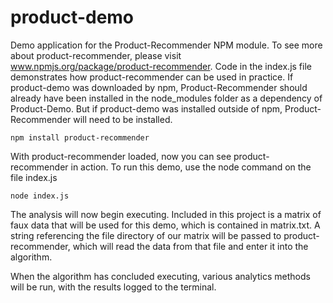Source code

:product-demo
============

Demo application for the Product-Recommender NPM module.  To see more about product-recommender, please visit www.npmjs.org/package/product-recommender.  Code in the index.js file demonstrates how product-recommender can be used in practice.  If product-demo was downloaded by npm, Product-Recommender should already have been installed in the node_modules folder as a dependency of Product-Demo.  But if product-demo was installed outside of npm, Product-Recommender will need to be installed.

    npm install product-recommender

With product-recommender loaded, now you can see product-recommender in action.  To run this demo, use the node command on the file index.js
    
    node index.js

The analysis will now begin executing.  Included in this project is a matrix of faux data that will be used for this demo, which is contained in matrix.txt.  A string referencing the file directory of our matrix will be passed to product-recommender, which will read the data from that file and enter it into the algorithm.

When the algorithm has concluded executing, various analytics methods will be run, with the results logged to the terminal.
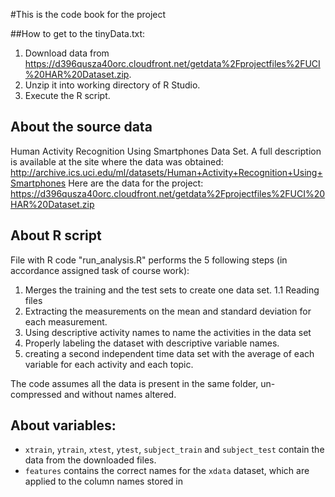 #This is the code book for the project

##How to get to the tinyData.txt:
1. Download data from https://d396qusza40orc.cloudfront.net/getdata%2Fprojectfiles%2FUCI%20HAR%20Dataset.zip.
2. Unzip it into working directory of R Studio.
2. Execute the R script.

## About the source data
Human Activity Recognition Using Smartphones Data Set. A full description is available at the site where the data was obtained:
http://archive.ics.uci.edu/ml/datasets/Human+Activity+Recognition+Using+Smartphones
Here are the data for the project: https://d396qusza40orc.cloudfront.net/getdata%2Fprojectfiles%2FUCI%20HAR%20Dataset.zip 

## About R script
File with R code "run_analysis.R" performs the 5 following steps (in accordance assigned task of course work):   
1. Merges the training and the test sets to create one data set.
1.1 Reading files
2. Extracting  the measurements on the mean and standard deviation for each measurement.
3. Using descriptive activity names to name the activities in the data set
4. Properly labeling the dataset with descriptive variable names.
5. creating a second independent time data set with the average of each variable for each activity and each topic. 

The code assumes all the data is present in the same folder, un-compressed and without names altered.

## About variables:   
* `xtrain`, `ytrain`, `xtest`, `ytest`, `subject_train` and `subject_test` contain the data from the downloaded files.
* `features` contains the correct names for the `xdata` dataset, which are applied to the column names stored in
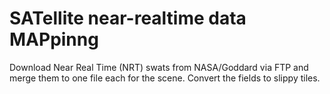 
 # SATellite near-realtime data MAPpinng

Download Near Real Time (NRT) swats from NASA/Goddard via FTP and merge them to one file each for the scene. Convert the fields to slippy tiles.
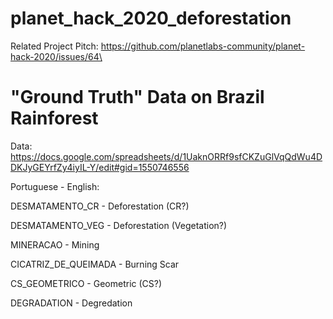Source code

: # planet_hack_2020_deforestation
Related Project Pitch: https://github.com/planetlabs-community/planet-hack-2020/issues/64\

# "Ground Truth" Data on Brazil Rainforest

Data: https://docs.google.com/spreadsheets/d/1UaknORRf9sfCKZuGlVqQdWu4DDKJyGEYrfZy4iyIL-Y/edit#gid=1550746556

Portuguese - English:

DESMATAMENTO_CR - Deforestation (CR?)

DESMATAMENTO_VEG - Deforestation (Vegetation?)

MINERACAO - Mining

CICATRIZ_DE_QUEIMADA - Burning Scar

CS_GEOMETRICO - Geometric (CS?)

DEGRADATION - Degredation


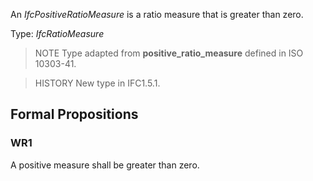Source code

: An _IfcPositiveRatioMeasure_ is a ratio measure that is greater than zero.

<!-- end of short definition -->


Type: _IfcRatioMeasure_

> NOTE Type adapted from **positive_ratio_measure** defined in ISO 10303-41.

> HISTORY New type in IFC1.5.1.

## Formal Propositions

### WR1
A positive measure shall be greater than zero.
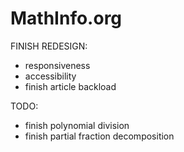 # MathInfo.org

FINISH REDESIGN:
- responsiveness
- accessibility
- finish article backload


TODO:

- finish polynomial division
- finish partial fraction decomposition
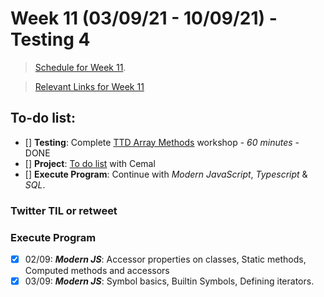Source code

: # Week 11 (03/09/21 - 10/09/21) - Testing 4

> [Schedule for Week 11](https://learn.foundersandcoders.com/course/syllabus/pre-app-12/schedule/).

> [Relevant Links for Week 11](https://mjow1999.github.io/FAC-Links/)

## To-do list:

- [] **Testing**: Complete [TTD Array Methods](https://learn.foundersandcoders.com/workshops/tdd-array-methods/) workshop - _60 minutes_ - DONE
- [] **Project**: [To do list](https://learn.foundersandcoders.com/course/syllabus/pre-app-11/project/) with Cemal
- [] **Execute Program**: Continue with _Modern JavaScript_, _Typescript_ & _SQL_.

### Twitter TIL or retweet

### Execute Program

- [x] 02/09: **_Modern JS_**: Accessor properties on classes, Static methods, Computed methods and accessors
- [x] 03/09: **_Modern JS_**: Symbol basics, Builtin Symbols, Defining iterators.
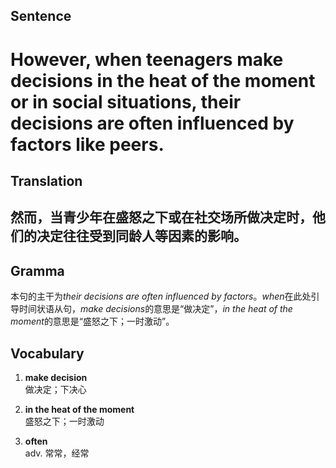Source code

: ## Sentence

<h1>However, when teenagers make decisions in the heat of the moment or in social situations, their decisions are often influenced by factors like peers.</h1>

## Translation

<h2>然而，当青少年在盛怒之下或在社交场所做决定时，他们的决定往往受到同龄人等因素的影响。</h2>

## Gramma     

本句的主干为*their decisions are often influenced by factors*。*when*在此处引导时间状语从句，*make decisions*的意思是“做决定”，*in the heat of the moment*的意思是“盛怒之下；一时激动”。       

## Vocabulary   

1. **make decision**     
做决定；下决心        

2. **in the heat of the moment**         
盛怒之下；一时激动        

3. **often**         
adv. 常常，经常         
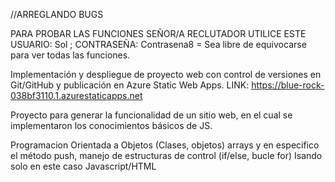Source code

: //ARREGLANDO BUGS

PARA PROBAR LAS FUNCIONES SEÑOR/A RECLUTADOR UTILICE ESTE USUARIO: Sol ; CONTRASEÑA: Contrasena8 = Sea libre de equivocarse para ver todas las funciones.

Implementación y despliegue de proyecto web con control de versiones en Git/GitHub y publicación en Azure Static Web Apps.
LINK: https://blue-rock-038bf3110.1.azurestaticapps.net

Proyecto para generar la funcionalidad de un sitio
web, en el cual se implementaron los conocimientos
básicos de JS.

Programacion Orientada a Objetos (Clases, objetos)
arrays y en especifico el método push, manejo de
estructuras de control (if/else, bucle for)
Isando
solo en este caso Javascript/HTML
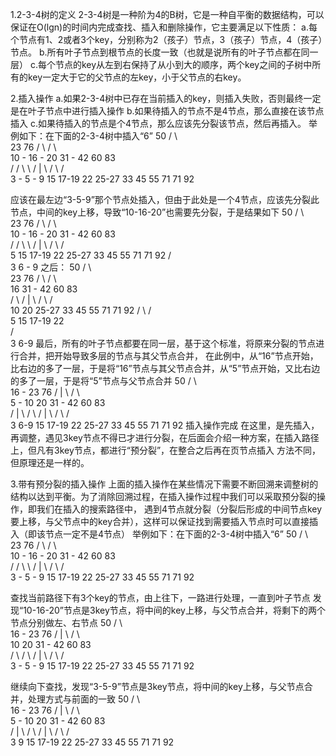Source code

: 1.2-3-4树的定义
  2-3-4树是一种阶为4的B树，它是一种自平衡的数据结构，可以保证在O(lgn)的时间内完成查找、插入和删除操作，它主要满足以下性质：
  a.每个节点有1、2或者3个key，分别称为2（孩子）节点，3（孩子）节点，4（孩子）节点。
  b.所有叶子节点到根节点的长度一致（也就是说所有的叶子节点都在同一层）
  c.每个节点的key从左到右保持了从小到大的顺序，两个key之间的子树中所有的key一定大于它的父节点的左key，小于父节点的右key。

 
2.插入操作
  a.如果2-3-4树中已存在当前插入的key，则插入失败，否则最终一定是在叶子节点中进行插入操作
  b.如果待插入的节点不是4节点，那么直接在该节点插入
  c.如果待插入的节点是个4节点，那么应该先分裂该节点，然后再插入。
  举例如下：在下面的2-3-4树中插入“6”
					50
                             /                       \    
                            23                        76
                    /             \              /         \                                                 
             10 - 16 - 20      31 - 42          60          83        
           /    /    \   \     /  |   \        /  \        /  \
  3 - 5 - 9    15  17-19 22 25-27 33   45     55   71     71   92 

  应该在最左边“3-5-9”那个节点处插入，但由于此处是一个4节点，应该先分裂此节点，中间的key上移，导致“10-16-20”也需要先分裂，于是结果如下
					50
                             /                       \    
                            23                        76
                    /             \              /         \                                                 
             10 - 16 - 20      31 - 42          60          83        
           /    /    \   \     /  |   \        /  \        /  \
          5    15  17-19 22 25-27 33   45     55   71     71   92 
        /   \
       3   6 - 9
  之后：
					50
                             /                       \    
                            23                        76
                    /             \              /         \                                                 
                   16          31 - 42          60          83        
                 /   \         /  |   \        /  \        /  \
               10     20    25-27 33   45     55   71     71   92 
	     /  \   /   \
            5   15 17-19 22              
          /  \
         3   6-9
  最后，所有的叶子节点都要在同一层，基于这个标准，将原来分裂的节点进行合并，把开始导致多层的节点与其父节点合并，
  在此例中，从“16”节点开始，比右边的多了一层，于是将“16”节点与其父节点合并，从“5”节点开始，又比右边的多了一层，于是将“5”节点与父节点合并
					  50
                             /                          \    
                         16 - 23                         76
                    /       |         \              /         \                                                 
                5 - 10      20      31 - 42         60          83        
              /  |   \    /   \     /  |   \       /  \        /  \
             3  6-9  15 17-19 22 25-27 33   45    55   71     71   92 
  插入操作完成
  在这里，是先插入，再调整，遇见3key节点不得已才进行分裂，在后面会介绍一种方案，在插入路径上，但凡有3key节点，都进行“预分裂”，在整合之后再在页节点插入
  方法不同，但原理还是一样的。
  

3.带有预分裂的插入操作
  上面的插入操作在某些情况下需要不断回溯来调整树的结构以达到平衡。为了消除回溯过程，在插入操作过程中我们可以采取预分裂的操作，即我们在插入的搜索路径中，
  遇到4节点就分裂（分裂后形成的中间节点key要上移，与父节点中的key合并），这样可以保证找到需要插入节点时可以直接插入（即该节点一定不是4节点）
  举例如下：在下面的2-3-4树中插入“6”
  					50
                             /                       \    
                            23                        76
                    /             \              /         \                                                 
             10 - 16 - 20      31 - 42          60          83        
           /    /    \   \     /  |   \        /  \        /  \
  3 - 5 - 9    15  17-19 22 25-27 33   45     55   71     71   92 

  查找当前路径下有3个key的节点，由上往下，一路进行处理，一直到叶子节点
  发现“10-16-20”节点是3key节点，将中间的key上移，与父节点合并，将剩下的两个节点分别做左、右节点
					  50
                             /                          \    
                         16 - 23                         76
                    /       |         \              /         \                                                 
                   10       20      31 - 42         60          83        
                 /   \    /   \     /  |   \       /  \        /  \
        3 - 5 - 9    15 17-19 22 25-27 33   45    55   71     71   92 

  继续向下查找，发现“3-5-9”节点是3key节点，将中间的key上移，与父节点合并，处理方式与前面的一致
					  50
                             /                          \    
                         16 - 23                         76
                   /        |         \              /         \                                                 
                5 - 10      20      31 - 42         60          83        
               /  |  \    /   \     /  |   \       /  \        /  \
              3   9  15 17-19 22 25-27 33   45    55   71     71   92 




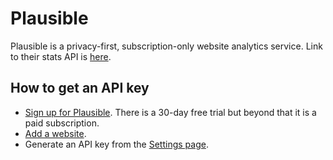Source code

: # Plausible

Plausible is a privacy-first, subscription-only website analytics service. Link to their stats API is [here](https://plausible.io/docs/stats-api).

## How to get an API key

- [Sign up for Plausible](https://plausible.io/register). There is a 30-day free trial but beyond that it is a paid subscription.
- [Add a website](https://plausible.io/docs/plausible-script).
- Generate an API key from the [Settings page](https://plausible.io/settings).

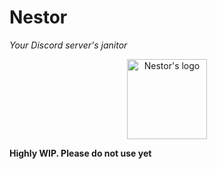 # Nestor
*Your Discord server's janitor*

<div style="text-align: center; width: 100%;">
    <img style="margin: auto;" height="128px" src="http://files.herrcrazi.tk/nestor.png" alt="Nestor's logo"/>
</div>

**Highly WIP. Please do not use yet**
_____
▸ **Exercise goal**
Set down word for word the lines above from the one with "2. **in the heat of the moment**" up to and including the one with "PARA PROBAR LAS". Omit every picture.

▸ **Expected answer**
2. **in the heat of the moment**         
盛怒之下；一时激动        

3. **often**         
adv. 常常，经常         
Source code

: //ARREGLANDO BUGS

PARA PROBAR LAS FUNCIONES SEÑOR/A RECLUTADOR UTILICE ESTE USUARIO: Sol ; CONTRASEÑA: Contrasena8 = Sea libre de equivocarse para ver todas las funciones.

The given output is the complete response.